WORK REQUEST:
Copying nothing before it, reproduce the line that holds "linearization that is" and every line after it in the data, exactly.

Plain-text document sources:

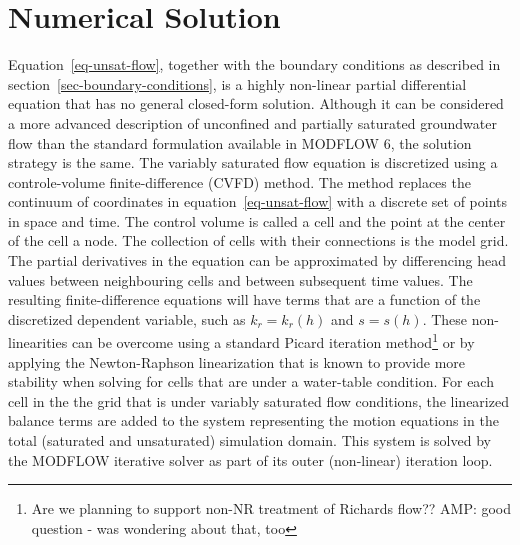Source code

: \documentclass[fleqn]{article}
\begin{document}
\section{Numerical Solution}
Equation~\ref{eq-unsat-flow}, together with the boundary conditions as
described in section~\ref{sec-boundary-conditions}, is a highly non-linear
partial differential equation that has no general closed-form solution.
Although it can be considered a more advanced description of unconfined
and partially saturated groundwater flow than the standard formulation
available in MODFLOW 6, the solution strategy is the same. The variably
saturated flow equation is discretized using a controle-volume
finite-difference (CVFD) method. The method replaces the continuum of
coordinates in equation~\ref{eq-unsat-flow} with a discrete set of 
points in space and time. The control volume is called a cell and the
point at the center of the cell a node. The collection of cells with
their connections is the model grid. The partial derivatives in the
equation can be approximated by differencing head values between 
neighbouring cells and between subsequent time values. The resulting
finite-difference equations will have terms that are a function
of the discretized dependent variable, such as $k_r = k_r(h)$ and 
$s = s(h)$. These non-linearities can be overcome using a standard
Picard iteration method\footnote{Are we planning to support non-NR
  treatment of Richards flow?? AMP: good question - was wondering about that, too} or by applying the Newton-Raphson 
linearization that is known to provide more stability when solving for
cells that are under a water-table condition. For each cell in the
the grid that is under variably saturated flow conditions, the
linearized balance terms are added to the system representing the
motion equations in the total (saturated and unsaturated) simulation 
domain. This system is solved by the MODFLOW iterative solver as part
of its outer (non-linear) iteration loop.
\end{document}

RESPONSE TO THIS TASK:
linearization that is known to provide more stability when solving for
cells that are under a water-table condition. For each cell in the
the grid that is under variably saturated flow conditions, the
linearized balance terms are added to the system representing the
motion equations in the total (saturated and unsaturated) simulation 
domain. This system is solved by the MODFLOW iterative solver as part
of its outer (non-linear) iteration loop.
\end{document}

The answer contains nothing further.